Dynamic render distance adjusts to keep the work fitting these budgets, so a lower budget settles at a shorter render distance and vice versa. Budgets must be non-negative, and a budget of zero turns its phase off entirely.
CullThrottle:SetRefreshRates(refreshRates: NumberRange)
CullThrottle:GetRefreshRates(): NumberRangeThe range of refresh rates objects can earn, in Hz (updates per second). The default is NumberRange.new(15, 60). The range's Max is the best (most frequent) rate, the fastest CullThrottle will update any object, and its Min is the worst (least frequent) rate, the slowest a visible object is allowed to fall to. The default updates the most important objects up to 60 times per second and the least important ones at least 15 times per second. Both rates must be greater than zero, otherwise this throws.
In some scenarios these rates may be violated. If there is surplus update budget, objects may be updated more frequently than the best rate. If there is not enough update budget, objects may slip below the worst rate. If you want to guarantee that objects never fall below the worst rate, even at the cost of game performance, use SetStrictlyEnforceWorstRefreshRate.
CullThrottle:SetComputeVisibilityOnlyOnDemand(computeVisibilityOnlyOnDemand: boolean)
CullThrottle:GetComputeVisibilityOnlyOnDemand(): booleanOff by default. When enabled, CullThrottle computes visibility only when GetVisibleObjects or IterateObjectsToUpdate is called, instead of at the start of every frame. If you intend to call one of those methods every frame anyway, leave this off so the work happens at a predictable point in the frame. A connection to ObjectEnteredView or ObjectExitedView counts as demand, so visibility is computed every frame regardless while either has listeners.
CullThrottle:SetStrictlyEnforceWorstRefreshRate(strictlyEnforceWorstRefreshRate: boolean)
CullThrottle:GetStrictlyEnforceWorstRefreshRate(): booleanOff by default. When enabled, objects that are overdue past the worst refresh rate ignore the update time budget entirely, trading frame time for a guaranteed minimum refresh rate. This can lead to performance issues, so only use it for cases that truly demand a floor.
CullThrottle:GetRenderDistance(): numberReturns the current, effective render distance in studs. With dynamic render distance enabled this is the value the controller has currently settled on. To read the configured bounds, use GetRenderDistanceRange instead.

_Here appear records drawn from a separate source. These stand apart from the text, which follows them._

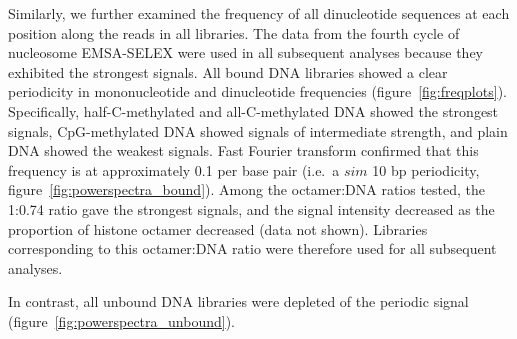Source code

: \documentclass[a4paper, numbers=noenddot]{scrbook}
\begin{document}
Similarly, we further examined the frequency of all dinucleotide sequences at each position along the reads in all libraries.  The data from the fourth cycle of nucleosome EMSA-SELEX were used in all subsequent analyses because they exhibited the strongest signals.  All bound DNA libraries showed a clear periodicity in mononucleotide and dinucleotide frequencies (figure~\ref{fig:freqplots}).  Specifically, half-C-methylated and all-C-methylated DNA showed the strongest signals, CpG-methylated DNA showed signals of intermediate strength, and plain DNA showed the weakest signals.  Fast Fourier transform confirmed that this frequency is at approximately 0.1 per base pair (i.e.\ a $sim$ 10 bp periodicity, figure~\ref{fig:powerspectra_bound}).  Among the octamer:DNA ratios tested, the 1:0.74 ratio gave the strongest signals, and the signal intensity decreased as the proportion of histone octamer decreased (data not shown).  Libraries corresponding to this octamer:DNA ratio were therefore used for all subsequent analyses.

In contrast, all unbound DNA libraries were depleted of the periodic signal (figure~\ref{fig:powerspectra_unbound}).
\end{document}
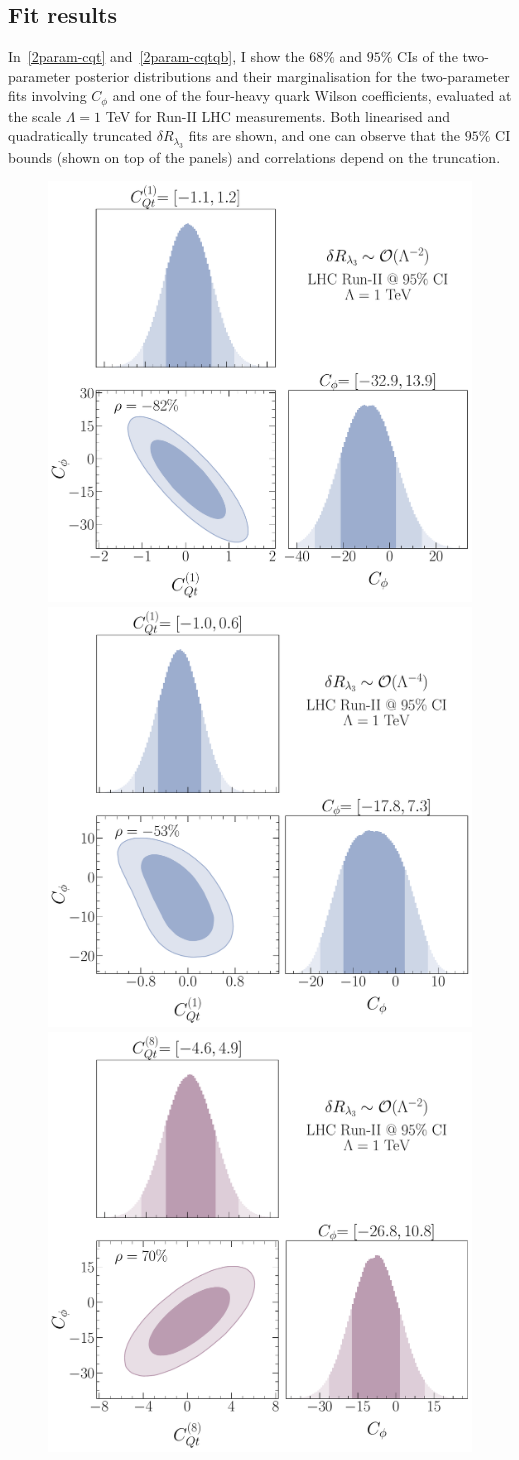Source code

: 	\subsection{Fit results}
	\par 
	In~\autoref{2param-cqt} and~\autoref{2param-cqtqb}, I show the $68\%$ and $ 95\%$  CIs of the two-parameter posterior distributions and their marginalisation for the two-parameter fits involving $C_\phi$ and one of the four-heavy quark Wilson coefficients, evaluated at the scale $\Lambda=1$ TeV for Run-II LHC measurements.  
	Both linearised and quadratically truncated $\delta R_{\lambda_3}$ fits are shown, and one can observe that the $95\%$ CI bounds (shown on top of the panels) and correlations depend on the truncation.
	\begin{figure}[h!]
		\begin{center}
			\includegraphics[width=0.45\linewidth]{fig/Cqt1_LHC_RunII_linearl3_rge}
			\includegraphics[width=0.45\linewidth]{fig/Cqt1_LHC_RunII_quadl3_rge} \\ 
			\includegraphics[width=0.45\linewidth]{fig/Cqt8_LHC_RunII_linearl3_rge}

\end{center}
\end{figure}
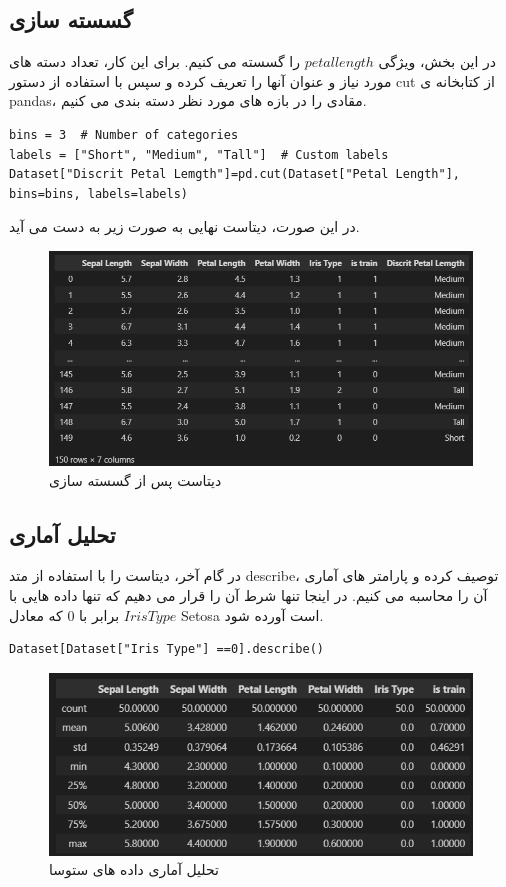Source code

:\subsection{گسسته سازی}
در این بخش، ویژگی $petal length$ را گسسته می کنیم. برای این کار، تعداد دسته های مورد نیاز و عنوان آنها را تعریف کرده و سپس با استفاده از دستور cut از کتابخانه ی pandas، مقادی را در بازه های مورد نظر دسته بندی می کنیم.
\begin{verbatim}
bins = 3  # Number of categories
labels = ["Short", "Medium", "Tall"]  # Custom labels
Dataset["Discrit Petal Lemgth"]=pd.cut(Dataset["Petal Length"], bins=bins, labels=labels)
\end{verbatim}
در این صورت، دیتاست نهایی به صورت زیر به دست می آید.
\begin{figure}[H]
	\centering
	\includegraphics[width=0.7\linewidth]{../img/14}
	\caption{دیتاست پس از گسسته سازی}
	\label{fig:14}
\end{figure}
\subsection{تحلیل آماری}
در گام آخر، دیتاست را با استفاده از متد describe، توصیف کرده و پارامتر های آماری آن را محاسبه می کنیم. در اینجا تنها شرط آن را قرار می دهیم که تنها داده هایی با $Iris Type$ برابر با 0 که معادل Setosa است آورده شود.
\begin{verbatim}
Dataset[Dataset["Iris Type"] ==0].describe()
\end{verbatim}
\begin{figure}[H]
	\centering
	\includegraphics[width=0.7\linewidth]{../img/15}
	\caption{تحلیل آماری داده های ستوسا}
	\label{fig:15}
\end{figure}







	



 
 
 
 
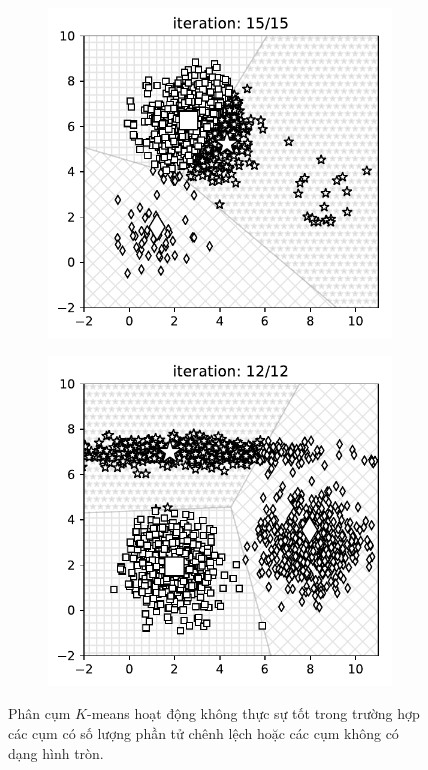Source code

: \begin{figure}[t]
    \begin{subfigure}{0.49\textwidth}
   
    \includegraphics[width=0.8\linewidth]{ebookML_src/src/kmeans/skew_10.pdf}
    \caption{}
    \label{fig:4_disa}
    \end{subfigure}
    \begin{subfigure}{0.49\textwidth}
   
    \includegraphics[width=0.8\linewidth]{ebookML_src/src/kmeans/notround_10.pdf}
    \caption{}
    \label{fig:4_disb}
    \end{subfigure}
    \caption{
     Phân cụm $K$-means hoạt động không thực sự tốt trong trường hợp các
     cụm có số lượng phần tử chênh lệch hoặc các cụm không có dạng
     hình tròn. 
    }
    \label{fig:4_dis}
\end{figure}



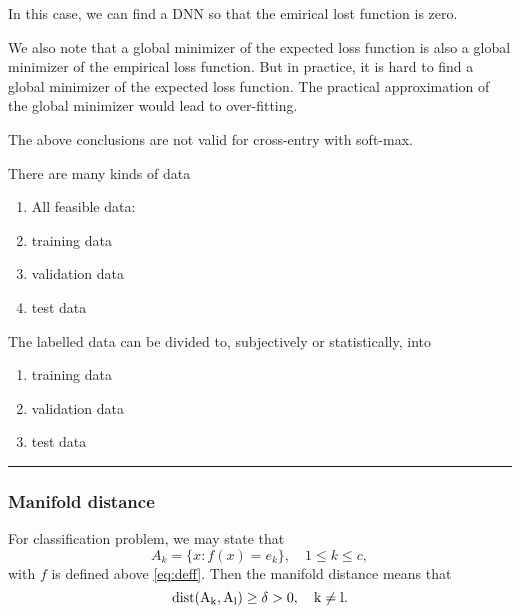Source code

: In this case, we can find a DNN so that the emirical lost function is
zero. 

We also note that a global minimizer of the expected loss function is
also a global minimizer of the empirical loss function.  But in
practice, it is hard to find a global minimizer of the expected loss
function.  The practical approximation of the global minimizer would
lead to over-fitting. 

The above conclusions are not valid for cross-entry with soft-max.

There are many kinds of data
\begin{enumerate}
\item All feasible data:
\item training data
\item validation data
\item test data
\end{enumerate}

The labelled data can be divided to, subjectively or statistically,
into 
\begin{enumerate}
\item training data
\item validation data
\item test data
\end{enumerate}
\bigskip 
\hrule
\bigskip 

\subsubsection{Manifold distance}
For classification problem, we may state that 
\begin{equation}\label{def:manifoldAk}
A_k = \{x: f(x) = e_k\},\quad 1 \le k \le c,
\end{equation}
with $f$ is defined above \eqref{eq:deff}. Then the manifold distance means that
\begin{equation}\label{key}
\rm{dist}(A_k, A_l) \ge \delta > 0, \quad k \neq l.
\end{equation}
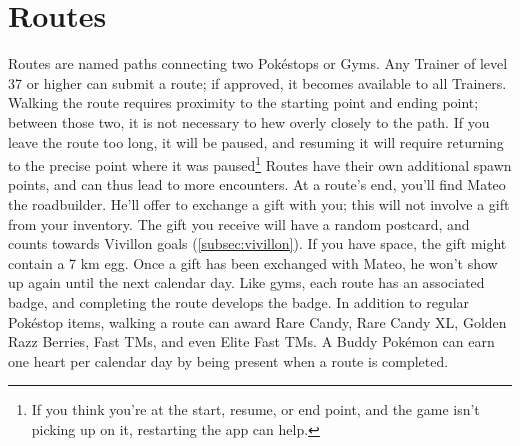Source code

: \section{Routes}
Routes are named paths connecting two Pokéstops or Gyms.
Any Trainer of level 37 or higher can submit a route; if approved, it becomes available to all Trainers.
Walking the route requires proximity to the starting point and ending point; between those two,
 it is not necessary to hew overly closely to the path.
If you leave the route too long, it will be paused, and resuming it will require returning to the precise
 point where it was paused\footnote{If you think you're at the start, resume, or end point, and the game isn't picking
 up on it, restarting the app can help.}
Routes have their own additional spawn points, and can thus lead to more encounters.
At a route's end, you'll find Mateo the roadbuilder.
He'll offer to exchange a gift with you; this will not involve a gift from your inventory.
The gift you receive will have a random postcard, and counts towards Vivillon goals (\autoref{subsec:vivillon}).
If you have space, the gift might contain a 7 km egg.
Once a gift has been exchanged with Mateo, he won't show up again until the next calendar day.
Like gyms, each route has an associated badge, and completing the route develops the badge.
In addition to regular Pokéstop items, walking a route can award Rare Candy, Rare Candy XL,
 Golden Razz Berries, Fast TMs, and even Elite Fast TMs.
A Buddy Pokémon can earn one heart per calendar day by being present when a route is completed.
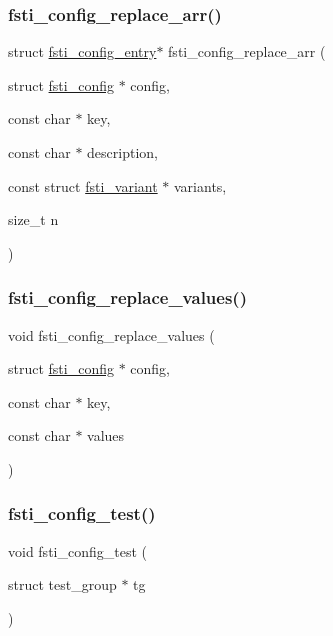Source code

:\subsubsection{\texorpdfstring{fsti\+\_\+config\+\_\+replace\+\_\+arr()}{fsti\_config\_replace\_arr()}}
{\footnotesize\ttfamily struct \mbox{\hyperlink{structfsti__config__entry}{fsti\+\_\+config\+\_\+entry}}$\ast$ fsti\+\_\+config\+\_\+replace\+\_\+arr (\begin{DoxyParamCaption}\item[{struct \mbox{\hyperlink{structfsti__config}{fsti\+\_\+config}} $\ast$}]{config,  }\item[{const char $\ast$}]{key,  }\item[{const char $\ast$}]{description,  }\item[{const struct \mbox{\hyperlink{structfsti__variant}{fsti\+\_\+variant}} $\ast$}]{variants,  }\item[{size\+\_\+t}]{n }\end{DoxyParamCaption})}

\mbox{\label{fsti-config_8h_ad11a9e59945cf4619a85164441ea5fd8}} 
\subsubsection{\texorpdfstring{fsti\+\_\+config\+\_\+replace\+\_\+values()}{fsti\_config\_replace\_values()}}
{\footnotesize\ttfamily void fsti\+\_\+config\+\_\+replace\+\_\+values (\begin{DoxyParamCaption}\item[{struct \mbox{\hyperlink{structfsti__config}{fsti\+\_\+config}} $\ast$}]{config,  }\item[{const char $\ast$}]{key,  }\item[{const char $\ast$}]{values }\end{DoxyParamCaption})}

\mbox{\label{fsti-config_8h_a56851785b4dd54466e2d92ef3d55fc2f}} 
\subsubsection{\texorpdfstring{fsti\+\_\+config\+\_\+test()}{fsti\_config\_test()}}
{\footnotesize\ttfamily void fsti\+\_\+config\+\_\+test (\begin{DoxyParamCaption}\item[{struct test\+\_\+group $\ast$}]{tg }\end{DoxyParamCaption})}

CullThrottle:IsTracking(object: Instance): boolean
CullThrottle:GetTrackedObjects(): { Instance }
CullThrottle:GetTrackedObjectCount(): numberIsTracking reports whether a specific instance is currently tracked. GetTrackedObjects returns a fresh array of every tracked instance (safe to iterate or mutate, since it is a snapshot, not the internal store). GetTrackedObjectCount returns how many objects are tracked without allocating.
CullThrottle:GetPerformanceMetrics(): {
searchDuration: number,
ingestDuration: number,
skippedSearch: number,
skippedIngest: number,
averageObjectDeltaTime: number,
}Returns a read-only snapshot of the latest performance metrics, useful for graphing or tuning your time budgets. The durations are last frame's search and ingest costs in seconds, the skipped counts are how many voxels last frame's search and ingest budgets had to skip, and averageObjectDeltaTime is the average seconds between updates across the objects the iterator handed out (invert it for an average refresh rate in Hz).
Two improvements are currently planned. The first is parallel computation of visible voxels. The second is a reduced memory footprint, since CullThrottle inherently spends memory to save CPU time and we want to minimize that tradeoff as much as possible.